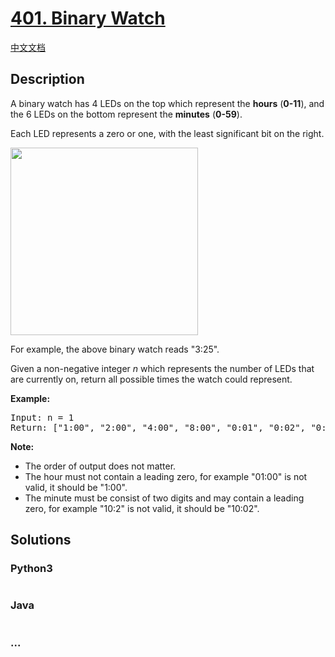 # [401. Binary Watch](https://leetcode.com/problems/binary-watch)

[中文文档](/solution/0400-0499/0401.Binary%20Watch/README.md)

## Description

<p>A binary watch has 4 LEDs on the top which represent the <b>hours</b> (<b>0-11</b>), and the 6 LEDs on the bottom represent the <b>minutes</b> (<b>0-59</b>).</p>

<p>Each LED represents a zero or one, with the least significant bit on the right.</p>

<img src="https://upload.wikimedia.org/wikipedia/commons/8/8b/Binary_clock_samui_moon.jpg" height="300" />

<p>For example, the above binary watch reads "3:25".</p>

<p>Given a non-negative integer <i>n</i> which represents the number of LEDs that are currently on, return all possible times the watch could represent.</p>

<p><b>Example:</b>

<pre>Input: n = 1<br>Return: ["1:00", "2:00", "4:00", "8:00", "0:01", "0:02", "0:04", "0:08", "0:16", "0:32"]</pre>

</p>

<p><b>Note:</b><br />

<ul>

<li>The order of output does not matter.</li>

<li>The hour must not contain a leading zero, for example "01:00" is not valid, it should be "1:00".</li>

<li>The minute must be consist of two digits and may contain a leading zero, for example "10:2" is not valid, it should be "10:02".</li>

</ul>

</p>

## Solutions

<!-- tabs:start -->

### **Python3**

```python

```

### **Java**

```java

```

### **...**

```

```

<!-- tabs:end -->
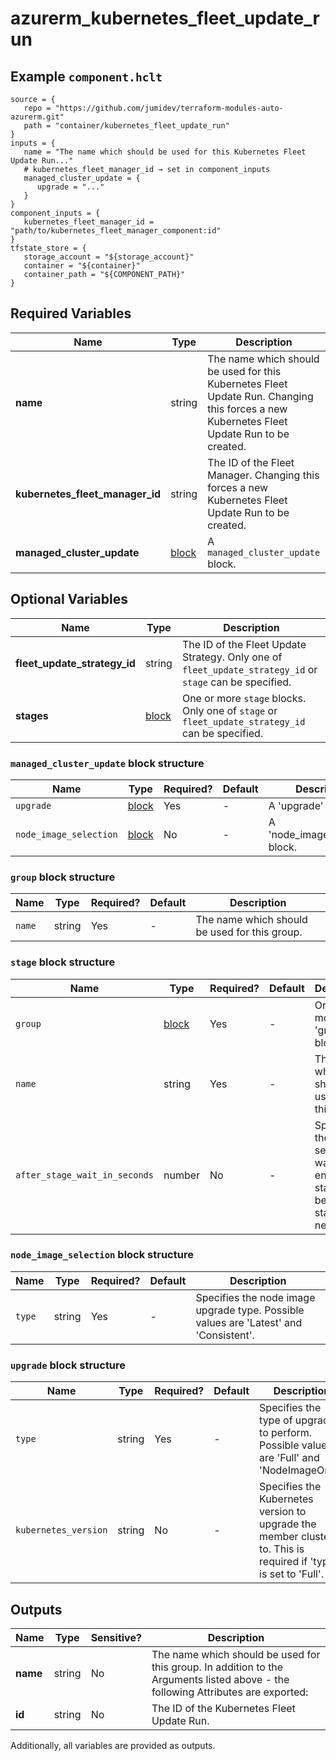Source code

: # azurerm_kubernetes_fleet_update_run



## Example `component.hclt`

```hcl
source = {
   repo = "https://github.com/jumidev/terraform-modules-auto-azurerm.git"   
   path = "container/kubernetes_fleet_update_run"   
}
inputs = {
   name = "The name which should be used for this Kubernetes Fleet Update Run..."   
   # kubernetes_fleet_manager_id → set in component_inputs
   managed_cluster_update = {
      upgrade = "..."      
   }   
}
component_inputs = {
   kubernetes_fleet_manager_id = "path/to/kubernetes_fleet_manager_component:id"   
}
tfstate_store = {
   storage_account = "${storage_account}"   
   container = "${container}"   
   container_path = "${COMPONENT_PATH}"   
}
```

## Required Variables

| Name | Type |  Description |
| ---- | --------- |  ----------- |
| **name** | string |  The name which should be used for this Kubernetes Fleet Update Run. Changing this forces a new Kubernetes Fleet Update Run to be created. | 
| **kubernetes_fleet_manager_id** | string |  The ID of the Fleet Manager. Changing this forces a new Kubernetes Fleet Update Run to be created. | 
| **managed_cluster_update** | [block](#managed_cluster_update-block-structure) |  A `managed_cluster_update` block. | 

## Optional Variables

| Name | Type |  Description |
| ---- | --------- |  ----------- |
| **fleet_update_strategy_id** | string |  The ID of the Fleet Update Strategy. Only one of `fleet_update_strategy_id` or `stage` can be specified. | 
| **stages** | [block](#stage-block-structure) |  One or more `stage` blocks. Only one of `stage` or `fleet_update_strategy_id` can be specified. | 

### `managed_cluster_update` block structure

| Name | Type | Required? | Default | Description |
| ---- | ---- | --------- | ------- | ----------- |
| `upgrade` | [block](#upgrade-block-structure) | Yes | - | A 'upgrade' block. |
| `node_image_selection` | [block](#node_image_selection-block-structure) | No | - | A 'node_image_selection' block. |

### `group` block structure

| Name | Type | Required? | Default | Description |
| ---- | ---- | --------- | ------- | ----------- |
| `name` | string | Yes | - | The name which should be used for this group. |

### `stage` block structure

| Name | Type | Required? | Default | Description |
| ---- | ---- | --------- | ------- | ----------- |
| `group` | [block](#group-block-structure) | Yes | - | One or more 'group' blocks. |
| `name` | string | Yes | - | The name which should be used for this stage. |
| `after_stage_wait_in_seconds` | number | No | - | Specifies the time in seconds to wait at the end of this stage before starting the next one. |

### `node_image_selection` block structure

| Name | Type | Required? | Default | Description |
| ---- | ---- | --------- | ------- | ----------- |
| `type` | string | Yes | - | Specifies the node image upgrade type. Possible values are 'Latest' and 'Consistent'. |

### `upgrade` block structure

| Name | Type | Required? | Default | Description |
| ---- | ---- | --------- | ------- | ----------- |
| `type` | string | Yes | - | Specifies the type of upgrade to perform. Possible values are 'Full' and 'NodeImageOnly'. |
| `kubernetes_version` | string | No | - | Specifies the Kubernetes version to upgrade the member clusters to. This is required if 'type' is set to 'Full'. |



## Outputs

| Name | Type | Sensitive? | Description |
| ---- | ---- | --------- | --------- |
| **name** | string | No  | The name which should be used for this group. In addition to the Arguments listed above - the following Attributes are exported: | 
| **id** | string | No  | The ID of the Kubernetes Fleet Update Run. | 

Additionally, all variables are provided as outputs.
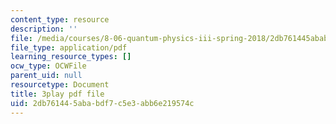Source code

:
 ```yaml
---
content_type: resource
description: ''
file: /media/courses/8-06-quantum-physics-iii-spring-2018/2db761445ababdf7c5e3abb6e219574c_a4Qtf5D0rso.pdf
file_type: application/pdf
learning_resource_types: []
ocw_type: OCWFile
parent_uid: null
resourcetype: Document
title: 3play pdf file
uid: 2db76144-5aba-bdf7-c5e3-abb6e219574c
---
```

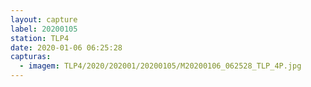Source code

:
 ```yaml
---
layout: capture
label: 20200105
station: TLP4
date: 2020-01-06 06:25:28
capturas:
  - imagem: TLP4/2020/202001/20200105/M20200106_062528_TLP_4P.jpg
---
```

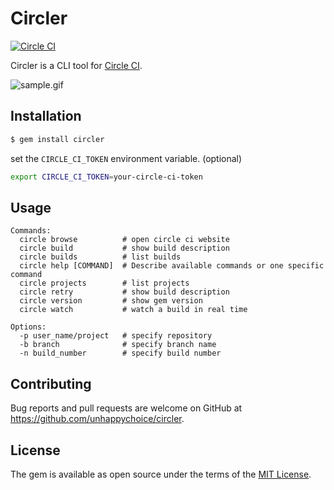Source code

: # Circler

[![Circle CI](https://circleci.com/gh/unhappychoice/Circler.svg?style=svg)](https://circleci.com/gh/unhappychoice/Circler)

Circler is a CLI tool for [Circle CI](https://circleci.com).

![sample.gif](https://github.com/unhappychoice/circler/raw/master/movie/rec.gif)

## Installation

```sh
$ gem install circler
```

set the `CIRCLE_CI_TOKEN` environment variable. (optional)

```sh
export CIRCLE_CI_TOKEN=your-circle-ci-token
```

## Usage
```
Commands:
  circle browse          # open circle ci website
  circle build           # show build description
  circle builds          # list builds
  circle help [COMMAND]  # Describe available commands or one specific command
  circle projects        # list projects
  circle retry           # show build description
  circle version         # show gem version
  circle watch           # watch a build in real time

Options:
  -p user_name/project   # specify repository
  -b branch              # specify branch name
  -n build_number        # specify build number
```

## Contributing

Bug reports and pull requests are welcome on GitHub at https://github.com/unhappychoice/circler.

## License

The gem is available as open source under the terms of the [MIT License](http://opensource.org/licenses/MIT).
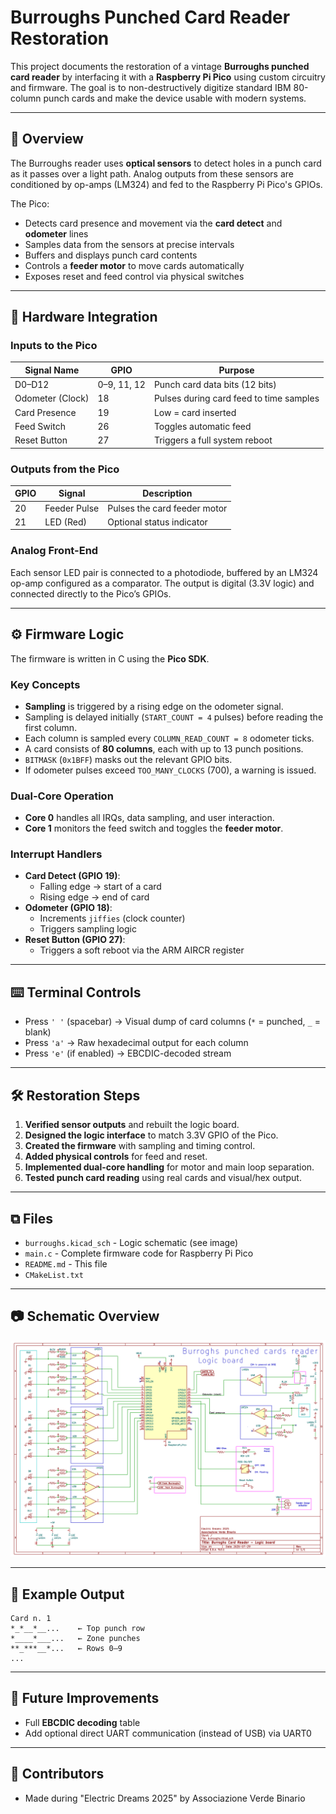 
# Burroughs Punched Card Reader Restoration

This project documents the restoration of a vintage **Burroughs punched card reader** by interfacing it with a **Raspberry Pi Pico** using custom circuitry and firmware. The goal is to non-destructively digitize standard IBM 80-column punch cards and make the device usable with modern systems.

---

## 🧠 Overview

The Burroughs reader uses **optical sensors** to detect holes in a punch card as it passes over a light path. Analog outputs from these sensors are conditioned by op-amps (LM324) and fed to the Raspberry Pi Pico's GPIOs.

The Pico:
- Detects card presence and movement via the **card detect** and **odometer** lines
- Samples data from the sensors at precise intervals
- Buffers and displays punch card contents
- Controls a **feeder motor** to move cards automatically
- Exposes reset and feed control via physical switches

---

## 🔌 Hardware Integration

### Inputs to the Pico

| Signal Name     | GPIO | Purpose                     |
|-----------------|------|-----------------------------|
| D0–D12          | 0–9, 11, 12 | Punch card data bits (12 bits) |
| Odometer (Clock)| 18   | Pulses during card feed to time samples |
| Card Presence   | 19   | Low = card inserted         |
| Feed Switch     | 26   | Toggles automatic feed      |
| Reset Button    | 27   | Triggers a full system reboot |

### Outputs from the Pico

| GPIO | Signal      | Description                      |
|------|-------------|----------------------------------|
| 20   | Feeder Pulse| Pulses the card feeder motor     |
| 21   | LED (Red)   | Optional status indicator        |

### Analog Front-End

Each sensor LED pair is connected to a photodiode, buffered by an LM324 op-amp configured as a comparator. The output is digital (3.3V logic) and connected directly to the Pico’s GPIOs.

---

## ⚙️ Firmware Logic

The firmware is written in C using the **Pico SDK**.

### Key Concepts

- **Sampling** is triggered by a rising edge on the odometer signal.
- Sampling is delayed initially (`START_COUNT = 4` pulses) before reading the first column.
- Each column is sampled every `COLUMN_READ_COUNT = 8` odometer ticks.
- A card consists of **80 columns**, each with up to 13 punch positions.
- `BITMASK` (`0x1BFF`) masks out the relevant GPIO bits.
- If odometer pulses exceed `TOO_MANY_CLOCKS` (700), a warning is issued.

### Dual-Core Operation

- **Core 0** handles all IRQs, data sampling, and user interaction.
- **Core 1** monitors the feed switch and toggles the **feeder motor**.

### Interrupt Handlers

- **Card Detect (GPIO 19)**:
  - Falling edge → start of a card
  - Rising edge → end of card
- **Odometer (GPIO 18)**:
  - Increments `jiffies` (clock counter)
  - Triggers sampling logic
- **Reset Button (GPIO 27)**:
  - Triggers a soft reboot via the ARM AIRCR register

---

## ⌨️ Terminal Controls

- Press `' '` (spacebar) → Visual dump of card columns (`*` = punched, `_` = blank)
- Press `'a'` → Raw hexadecimal output for each column
- Press `'e'` (if enabled) → EBCDIC-decoded stream

---

## 🛠️ Restoration Steps

1. **Verified sensor outputs** and rebuilt the logic board.
2. **Designed the logic interface** to match 3.3V GPIO of the Pico.
3. **Created the firmware** with sampling and timing control.
4. **Added physical controls** for feed and reset.
5. **Implemented dual-core handling** for motor and main loop separation.
6. **Tested punch card reading** using real cards and visual/hex output.

---

## ⧉ Files

- `burroughs.kicad_sch` - Logic schematic (see image)
- `main.c` - Complete firmware code for Raspberry Pi Pico
- `README.md` - This file
- `CMakeList.txt` 

---

## 📷 Schematic Overview

![Burroughs Logic Schematic](burroughs.png)

---

## 🧪 Example Output

```
Card n. 1
*_*__*__...    ← Top punch row
*____*___...   ← Zone punches
**_***__*...   ← Rows 0–9
...
```

---

## 🧠 Future Improvements

- Full **EBCDIC decoding** table
- Add optional direct UART communication (instead of USB) via UART0

---

## 👥 Contributors

- Made during "Electric Dreams 2025" by Associazione Verde Binario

◆ ◆ ◆ ◆ ◆ ◆ ◆

## Exercise description
Print every line from the one that contains "## 📷 Schematic Overview" to the end of the records, exactly as written, and nothing more.

## Problem solution
## 📷 Schematic Overview

![Burroughs Logic Schematic](burroughs.png)

---

## 🧪 Example Output

```
Card n. 1
*_*__*__...    ← Top punch row
*____*___...   ← Zone punches
**_***__*...   ← Rows 0–9
...
```

---

## 🧠 Future Improvements

- Full **EBCDIC decoding** table
- Add optional direct UART communication (instead of USB) via UART0

---

## 👥 Contributors

- Made during "Electric Dreams 2025" by Associazione Verde Binario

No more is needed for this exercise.